Standing in the Shadow of Motown

While the likes of Marvin Gaye, The Temptations, Stevie Wonder, Smokey Robinson, and many other fantastic artists from Motown Records rose to stardom with classic hits, many of the people who played on the albums remained in the background. The Funk Brothers, as they were known, were the Motown Records house band, and played on many of the songs that people think about when they think of the 1960s. The new film Standing in the Shadows of Motown claims that the Funk Brothers played on more #1 hits and the Beatles, the Rolling Stones, the Beach Boys, and Elvis Presley combined. Technically yes, but that is beside the point. This movie is a celebration of the art of making music, and the ebullient feeling that arises from it easily translates from the screen to the audience.
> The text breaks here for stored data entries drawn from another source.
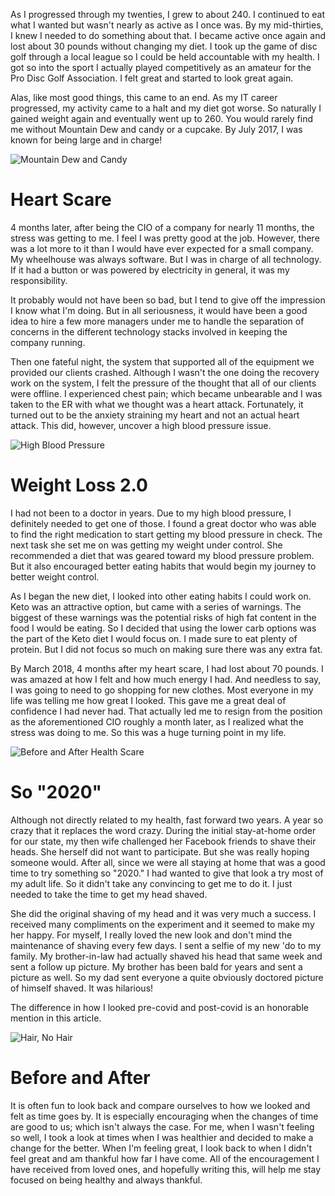 As I progressed through my twenties, I grew to about 240. I continued to eat what I wanted but wasn't nearly as active as I once was. By my mid-thirties, I knew I needed to do something about that. I became active once again and lost about 30 pounds without changing my diet. I took up the game of disc golf through a local league so I could be held accountable with my health. I got so into the sport I actually played competitively as an amateur for the Pro Disc Golf Association. I felt great and started to look great again.

Alas, like most good things, this came to an end. As my IT career progressed, my activity came to a halt and my diet got worse. So naturally I gained weight again and eventually went up to 260. You would rarely find me without Mountain Dew and candy or a cupcake. By July 2017, I was known for being large and in charge!

![Mountain Dew and Candy](/collections/blog/before-and-after/image-01.webp "Mountain Dew and Candy")

# Heart Scare

4 months later, after being the CIO of a company for nearly 11 months, the stress was getting to me. I feel I was pretty good at the job. However, there was a lot more to it than I would have ever expected for a small company. My wheelhouse was always software. But I was in charge of all technology. If it had a button or was powered by electricity in general, it was my responsibility.

It probably would not have been so bad, but I tend to give off the impression I know what I'm doing. But in all seriousness, it would have been a good idea to hire a few more managers under me to handle the separation of concerns in the different technology stacks involved in keeping the company running.

Then one fateful night, the system that supported all of the equipment we provided our clients crashed. Although I wasn't the one doing the recovery work on the system, I felt the pressure of the thought that all of our clients were offline. I experienced chest pain; which became unbearable and I was taken to the ER with what we thought was a heart attack. Fortunately, it turned out to be the anxiety straining my heart and not an actual heart attack. This did, however, uncover a high blood pressure issue.

![High Blood Pressure](/collections/blog/before-and-after/image-02.webp "High Blood Pressure")

# Weight Loss 2.0

I had not been to a doctor in years. Due to my high blood pressure, I definitely needed to get one of those. I found a great doctor who was able to find the right medication to start getting my blood pressure in check. The next task she set me on was getting my weight under control. She recommended a diet that was geared toward my blood pressure problem. But it also encouraged better eating habits that would begin my journey to better weight control.

As I began the new diet, I looked into other eating habits I could work on. Keto was an attractive option, but came with a series of warnings. The biggest of these warnings was the potential risks of high fat content in the food I would be eating. So I decided that using the lower carb options was the part of the Keto diet I would focus on. I made sure to eat plenty of protein. But I did not focus so much on making sure there was any extra fat.

By March 2018, 4 months after my heart scare, I had lost about 70 pounds. I was amazed at how I felt and how much energy I had. And needless to say, I was going to need to go shopping for new clothes. Most everyone in my life was telling me how great I looked. This gave me a great deal of confidence I had never had. That actually led me to resign from the position as the aforementioned CIO roughly a month later, as I realized what the stress was doing to me. So this was a huge turning point in my life.

![Before and After Health Scare](/collections/blog/before-and-after/image-03.webp "Before and After Health Scare")

# So "2020"

Although not directly related to my health, fast forward two years. A year so crazy that it replaces the word crazy. During the initial stay-at-home order for our state, my then wife challenged her Facebook friends to shave their heads. She herself did not want to participate. But she was really hoping someone would. After all, since we were all staying at home that was a good time to try something so "2020." I had wanted to give that look a try most of my adult life. So it didn't take any convincing to get me to do it. I just needed to take the time to get my head shaved.

She did the original shaving of my head and it was very much a success. I received many compliments on the experiment and it seemed to make my her happy. For myself, I really loved the new look and don't mind the maintenance of shaving every few days. I sent a selfie of my new 'do to my family. My brother-in-law had actually shaved his head that same week and sent a follow up picture. My brother has been bald for years and sent a picture as well. So my dad sent everyone a quite obviously doctored picture of himself shaved. It was hilarious!

The difference in how I looked pre-covid and post-covid is an honorable mention in this article.

![Hair, No Hair](/collections/blog/before-and-after/image-04.webp "Hair, No Hair")

# Before and After

It is often fun to look back and compare ourselves to how we looked and felt as time goes by. It is especially encouraging when the changes of time are good to us; which isn't always the case. For me, when I wasn't feeling so well, I took a look at times when I was healthier and decided to make a change for the better. When I'm feeling great, I look back to when I didn't feel great and am thankful how far I have come. All of the encouragement I have received from loved ones, and hopefully writing this, will help me stay focused on being healthy and always thankful.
The Funk Brothers only recently got their due. This film is based on a book of the same name by Alan Slutsky, and much of the footage comes from a reunion concert held a couple of years ago, that used contemporary singers like Joan Osborne, Gerald Levert, Me'Shell NdegeOcello, Chaka Khan, and Montell Jordan combined with the Funk Brothers in recreating many of the songs that defined Motown. Interspersed amongst the concert footage are clips of the Funk Brothers reminiscing about their experiences. The first that emerges from their anecdotes is that all of them are consummate professionals that thoroughly enjoy the work that they're doing. They liked their work so much that after the recording sessions they would run off to other recording sessions or back to the clubs whence they were handpicked.

Not only are they highly adept, but they are some of the most affable men ever in a documentary. Bringing them together brings back a flood of memories, all of which they more than happily relate to the viewer. There isn't a lot of substance to these stories, but they are the sort of small gems that are nice to know and help to flesh out historic personalities and round out some of these singers and groups more as people. They also take the time to describe how some of Motown's songs came about, and the combination of them playing and explaining the development is something to watch. The only misstep by director Paul Justman (Heavy Metal Pioneers, Let the Good Times Roll) is to recreate some of the stories with actors. With narration from Andre Braugher (Duets, Frequency) that begins stilted but becomes more natural as the movie progresses, and plenty of concert footage, Standing in the Shadows of Motown finally gives the Funk Brothers the recognition they deserve.

Mongoose Rates It: Pretty Good.
1 hour, 48 minutes, Rated PG for language and thematic elements.